A Question of Balance

The current warp: 25 yards of
rainbow baby wraps
I can't believe it's Thursday already--it seems like yesterday was Monday. I'm in the middle of a long warp that I want to get off the loom by Saturday, and it seems the clock and the calendar are racing along whenever I turn my back.

I should be further along on this warp, but last weekend was spent away from the loom, and the studio, on the "other" part of being "an artist"--seeing, being seen and promoting myself. For me, finding the balance point between working and being "out there" is the most difficult aspect of my life right now. It's tough: I need to be in the studio to create, but when I'm in the studio, I'm a recluse. When I go out, people remember that I'm here, and they want to see my stuff, but I'm not producing anything for them to see. That balance point is somewhere, but it seems elusive.

Katie & Chris Vardijan of The Hub
Friday night was the second Downtown Vallejo Art Walk and it was, by all reckoning, a success. The weather was perfect--a balmy evening with no breeze--and a lot of artists' studios and galleries were open to the throngs of people strolling up and down both Georgia and Marin streets. We walked the entire area, stopping to chat with friends and acquaintances, pausing to take photographs of the event and attendees, and seeing what artists had on display. I was buttonholed by two different gallery owners about possible future shows. The Art Walk is turning into a monthly opportunity to connect with the larger community of artists in Vallejo. It could also turn into a monthly "pop-up" sales venue, but I need to get far enough ahead to have something to sell.

Shannon O'Hare of
Obtainium Works
and  Angie
After a guild meeting in Napa on Saturday morning and a bit of shopping (I do need to occasionally buy food to eat), it was back to Vallejo and then off to Obtainium Works for their St. Patrick's Day Anniversary Party Fundraiser. Obtainium can be best described as an "artists' collective" that particularly like to build weird and wonderful vehicles ("art cars") and contraptions that are frequently seen at Maker Faires and Burning Man. I am only peripherally involved--mostly, I send Stephen off to work on projects on Sundays while I get a few hours of work in the studio accomplished--but I really like the Obtainium artists, and I have a lot of fun at their events. At this event, I helped out at "the gate," selling dinner and drink tickets. I like doing this, as it gives me a chance to talk to everybody without having to go up and introduce myself. I'm also very, very good at it: my goal is to separate people from their money as nicely as possible. I chatted, joked, smiled, and charmed people into buying dinner and drink tickets, all the while having a marvelous time myself. The food was good, the entertainment was spot-on, and the entire event was a rousing success.

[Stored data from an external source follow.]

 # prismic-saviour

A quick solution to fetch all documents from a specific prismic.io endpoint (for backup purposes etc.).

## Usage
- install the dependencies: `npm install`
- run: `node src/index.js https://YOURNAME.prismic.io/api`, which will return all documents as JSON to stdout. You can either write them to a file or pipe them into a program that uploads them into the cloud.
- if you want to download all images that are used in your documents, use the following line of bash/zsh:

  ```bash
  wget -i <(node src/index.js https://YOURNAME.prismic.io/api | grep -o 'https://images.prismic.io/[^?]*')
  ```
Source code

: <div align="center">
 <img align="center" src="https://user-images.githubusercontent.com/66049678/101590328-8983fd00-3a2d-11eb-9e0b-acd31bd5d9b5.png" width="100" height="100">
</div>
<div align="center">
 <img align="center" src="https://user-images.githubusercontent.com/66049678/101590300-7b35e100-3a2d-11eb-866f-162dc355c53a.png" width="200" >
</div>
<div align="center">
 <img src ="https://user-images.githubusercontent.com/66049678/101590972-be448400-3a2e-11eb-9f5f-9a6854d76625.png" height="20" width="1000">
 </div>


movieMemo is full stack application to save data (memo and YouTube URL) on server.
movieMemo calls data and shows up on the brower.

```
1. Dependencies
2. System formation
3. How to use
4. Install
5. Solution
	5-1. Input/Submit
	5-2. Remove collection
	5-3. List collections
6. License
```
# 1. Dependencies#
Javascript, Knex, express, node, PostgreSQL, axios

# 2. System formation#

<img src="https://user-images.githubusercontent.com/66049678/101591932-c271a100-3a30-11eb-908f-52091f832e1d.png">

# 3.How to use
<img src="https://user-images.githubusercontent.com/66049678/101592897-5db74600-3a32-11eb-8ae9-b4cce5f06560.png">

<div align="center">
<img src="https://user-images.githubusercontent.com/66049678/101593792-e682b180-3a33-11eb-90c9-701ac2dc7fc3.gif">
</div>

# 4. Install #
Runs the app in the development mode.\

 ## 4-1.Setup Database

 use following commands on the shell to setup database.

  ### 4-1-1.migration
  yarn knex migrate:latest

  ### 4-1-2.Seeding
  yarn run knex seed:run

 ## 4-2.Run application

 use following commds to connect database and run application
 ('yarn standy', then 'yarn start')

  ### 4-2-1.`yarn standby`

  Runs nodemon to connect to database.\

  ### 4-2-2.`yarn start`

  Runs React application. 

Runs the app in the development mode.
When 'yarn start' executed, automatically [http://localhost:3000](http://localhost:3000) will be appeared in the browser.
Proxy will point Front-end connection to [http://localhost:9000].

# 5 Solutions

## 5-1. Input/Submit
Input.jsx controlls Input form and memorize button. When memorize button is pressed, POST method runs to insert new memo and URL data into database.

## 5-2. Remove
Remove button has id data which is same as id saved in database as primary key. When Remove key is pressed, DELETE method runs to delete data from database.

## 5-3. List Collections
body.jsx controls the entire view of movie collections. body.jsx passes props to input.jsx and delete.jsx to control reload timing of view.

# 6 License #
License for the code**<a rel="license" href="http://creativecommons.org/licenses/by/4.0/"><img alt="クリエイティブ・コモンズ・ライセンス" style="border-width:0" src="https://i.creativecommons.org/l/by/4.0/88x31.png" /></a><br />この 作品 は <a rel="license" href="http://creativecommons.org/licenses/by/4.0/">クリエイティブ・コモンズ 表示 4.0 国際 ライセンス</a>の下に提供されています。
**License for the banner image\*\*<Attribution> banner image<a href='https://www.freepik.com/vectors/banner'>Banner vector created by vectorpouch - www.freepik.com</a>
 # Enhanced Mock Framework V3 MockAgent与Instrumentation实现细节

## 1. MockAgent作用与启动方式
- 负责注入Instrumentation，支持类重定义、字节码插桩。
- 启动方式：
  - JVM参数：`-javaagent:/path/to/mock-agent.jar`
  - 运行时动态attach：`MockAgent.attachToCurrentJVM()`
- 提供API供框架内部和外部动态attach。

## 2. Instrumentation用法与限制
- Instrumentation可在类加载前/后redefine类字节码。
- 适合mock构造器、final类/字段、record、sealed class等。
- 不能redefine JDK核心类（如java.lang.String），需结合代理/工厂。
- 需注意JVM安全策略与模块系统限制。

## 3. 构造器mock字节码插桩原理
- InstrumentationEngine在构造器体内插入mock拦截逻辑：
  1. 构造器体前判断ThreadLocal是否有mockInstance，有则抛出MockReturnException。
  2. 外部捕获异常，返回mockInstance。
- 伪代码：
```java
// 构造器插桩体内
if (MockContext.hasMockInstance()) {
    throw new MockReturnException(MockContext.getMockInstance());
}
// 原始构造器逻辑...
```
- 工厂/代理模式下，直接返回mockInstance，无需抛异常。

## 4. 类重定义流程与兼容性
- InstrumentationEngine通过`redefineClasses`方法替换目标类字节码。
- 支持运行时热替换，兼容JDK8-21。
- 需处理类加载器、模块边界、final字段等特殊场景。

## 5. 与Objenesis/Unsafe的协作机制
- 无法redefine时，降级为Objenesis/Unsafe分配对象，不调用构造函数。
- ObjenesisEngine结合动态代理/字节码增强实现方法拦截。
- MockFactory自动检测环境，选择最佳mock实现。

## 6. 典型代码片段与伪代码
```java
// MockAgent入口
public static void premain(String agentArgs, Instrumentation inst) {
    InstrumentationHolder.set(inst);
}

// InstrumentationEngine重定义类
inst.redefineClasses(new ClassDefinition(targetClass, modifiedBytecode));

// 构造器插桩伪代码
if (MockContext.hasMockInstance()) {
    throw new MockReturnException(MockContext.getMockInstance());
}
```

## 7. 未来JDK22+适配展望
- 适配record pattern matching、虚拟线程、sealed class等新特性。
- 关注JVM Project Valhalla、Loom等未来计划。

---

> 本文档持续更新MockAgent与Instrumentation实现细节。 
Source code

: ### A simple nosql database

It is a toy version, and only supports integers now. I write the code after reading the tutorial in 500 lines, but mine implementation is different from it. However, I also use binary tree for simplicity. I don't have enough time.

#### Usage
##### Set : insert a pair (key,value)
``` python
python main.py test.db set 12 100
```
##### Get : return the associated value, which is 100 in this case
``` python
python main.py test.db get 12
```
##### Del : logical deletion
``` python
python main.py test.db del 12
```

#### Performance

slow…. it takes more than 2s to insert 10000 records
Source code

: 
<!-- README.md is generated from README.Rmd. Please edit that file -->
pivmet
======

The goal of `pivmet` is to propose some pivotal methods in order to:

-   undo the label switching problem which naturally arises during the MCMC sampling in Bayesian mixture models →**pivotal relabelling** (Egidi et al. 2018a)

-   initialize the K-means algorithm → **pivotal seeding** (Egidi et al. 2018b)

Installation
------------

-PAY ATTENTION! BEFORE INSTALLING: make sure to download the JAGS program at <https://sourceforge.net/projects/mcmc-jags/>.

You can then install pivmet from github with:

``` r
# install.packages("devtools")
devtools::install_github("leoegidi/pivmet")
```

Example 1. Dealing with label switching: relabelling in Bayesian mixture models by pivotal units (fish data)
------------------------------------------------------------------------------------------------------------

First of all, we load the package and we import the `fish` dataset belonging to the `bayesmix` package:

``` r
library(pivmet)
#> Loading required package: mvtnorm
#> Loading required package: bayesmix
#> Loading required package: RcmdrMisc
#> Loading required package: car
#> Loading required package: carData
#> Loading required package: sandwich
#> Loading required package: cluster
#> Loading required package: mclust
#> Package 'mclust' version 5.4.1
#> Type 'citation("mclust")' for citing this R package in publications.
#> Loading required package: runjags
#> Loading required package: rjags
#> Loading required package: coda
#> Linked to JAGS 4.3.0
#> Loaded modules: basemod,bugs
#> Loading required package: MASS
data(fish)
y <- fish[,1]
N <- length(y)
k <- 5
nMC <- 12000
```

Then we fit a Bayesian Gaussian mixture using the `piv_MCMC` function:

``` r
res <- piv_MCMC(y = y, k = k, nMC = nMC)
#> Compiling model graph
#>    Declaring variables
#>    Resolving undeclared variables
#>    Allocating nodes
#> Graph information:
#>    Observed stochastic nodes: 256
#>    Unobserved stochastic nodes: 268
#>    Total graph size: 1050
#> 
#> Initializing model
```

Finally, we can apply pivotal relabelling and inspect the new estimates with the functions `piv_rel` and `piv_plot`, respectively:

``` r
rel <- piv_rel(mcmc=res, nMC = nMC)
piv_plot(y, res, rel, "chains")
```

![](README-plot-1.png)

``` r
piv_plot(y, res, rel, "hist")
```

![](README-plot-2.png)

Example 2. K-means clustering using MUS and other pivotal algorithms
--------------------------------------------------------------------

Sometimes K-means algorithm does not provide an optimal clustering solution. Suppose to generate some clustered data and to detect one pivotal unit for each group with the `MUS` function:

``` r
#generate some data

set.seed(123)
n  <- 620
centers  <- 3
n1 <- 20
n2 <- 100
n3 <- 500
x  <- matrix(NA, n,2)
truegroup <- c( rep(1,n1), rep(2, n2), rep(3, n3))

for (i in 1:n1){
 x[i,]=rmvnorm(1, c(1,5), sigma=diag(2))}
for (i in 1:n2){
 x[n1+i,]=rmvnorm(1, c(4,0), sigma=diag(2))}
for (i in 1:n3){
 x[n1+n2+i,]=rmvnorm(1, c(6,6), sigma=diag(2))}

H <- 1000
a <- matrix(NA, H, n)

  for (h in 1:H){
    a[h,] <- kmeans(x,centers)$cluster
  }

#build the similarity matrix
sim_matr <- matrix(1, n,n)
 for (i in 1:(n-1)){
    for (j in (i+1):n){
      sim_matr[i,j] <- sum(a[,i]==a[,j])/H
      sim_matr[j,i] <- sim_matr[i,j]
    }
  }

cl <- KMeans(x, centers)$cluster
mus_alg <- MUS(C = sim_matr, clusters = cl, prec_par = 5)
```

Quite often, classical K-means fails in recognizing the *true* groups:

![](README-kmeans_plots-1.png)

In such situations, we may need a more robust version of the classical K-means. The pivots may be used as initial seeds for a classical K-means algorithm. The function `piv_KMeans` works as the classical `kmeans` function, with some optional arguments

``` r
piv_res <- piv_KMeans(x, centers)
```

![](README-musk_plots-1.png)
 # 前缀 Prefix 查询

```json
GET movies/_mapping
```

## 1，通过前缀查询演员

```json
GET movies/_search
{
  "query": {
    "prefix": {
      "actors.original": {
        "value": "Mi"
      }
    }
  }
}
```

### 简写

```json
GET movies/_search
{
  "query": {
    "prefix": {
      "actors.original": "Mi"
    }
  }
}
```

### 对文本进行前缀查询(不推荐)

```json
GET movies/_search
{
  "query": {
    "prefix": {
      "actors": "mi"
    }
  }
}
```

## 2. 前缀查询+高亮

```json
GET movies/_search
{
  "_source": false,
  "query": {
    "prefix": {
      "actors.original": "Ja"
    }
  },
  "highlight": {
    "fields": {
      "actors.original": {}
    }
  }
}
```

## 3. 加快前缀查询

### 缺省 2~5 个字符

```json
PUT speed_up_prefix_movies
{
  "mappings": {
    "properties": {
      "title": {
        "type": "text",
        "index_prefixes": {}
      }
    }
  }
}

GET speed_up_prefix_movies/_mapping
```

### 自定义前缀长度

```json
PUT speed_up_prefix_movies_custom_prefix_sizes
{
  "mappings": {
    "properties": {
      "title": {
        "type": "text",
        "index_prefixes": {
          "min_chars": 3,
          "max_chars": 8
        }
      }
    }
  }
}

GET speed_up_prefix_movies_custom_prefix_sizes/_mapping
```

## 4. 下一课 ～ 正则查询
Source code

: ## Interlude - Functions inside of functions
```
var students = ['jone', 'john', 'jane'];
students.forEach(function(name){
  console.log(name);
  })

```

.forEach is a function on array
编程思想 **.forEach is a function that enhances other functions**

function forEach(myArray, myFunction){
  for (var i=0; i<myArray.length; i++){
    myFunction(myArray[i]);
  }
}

"But, you could have worked on Sunday," you're thinking. Perhaps, but it was time to drive back up to Napa and pick up wines from Saintsbury, along with trying what bottles were open (an excuse to spend some time sitting in the sun, enjoying the garden at the winery). After collecting our wines, we stopped by the Oxbow Public Market to try the Mare Island Brewing Company's inaugural product, Saginaw Golden Ale (a bit more hoppy than I usually drink, but very refreshing), then got lunch at Gott's. By the time we finished, it was late afternoon, we were both tired and crammed full of food, and wanted nothing more than to become couch potatoes for the evening.

So, that was the weekend. Lots of fun, some good contacts made, friends reassured that I was still alive, but no work in the studio accomplished. Now it's back to the "real" work of being an artist: throwing a shuttle.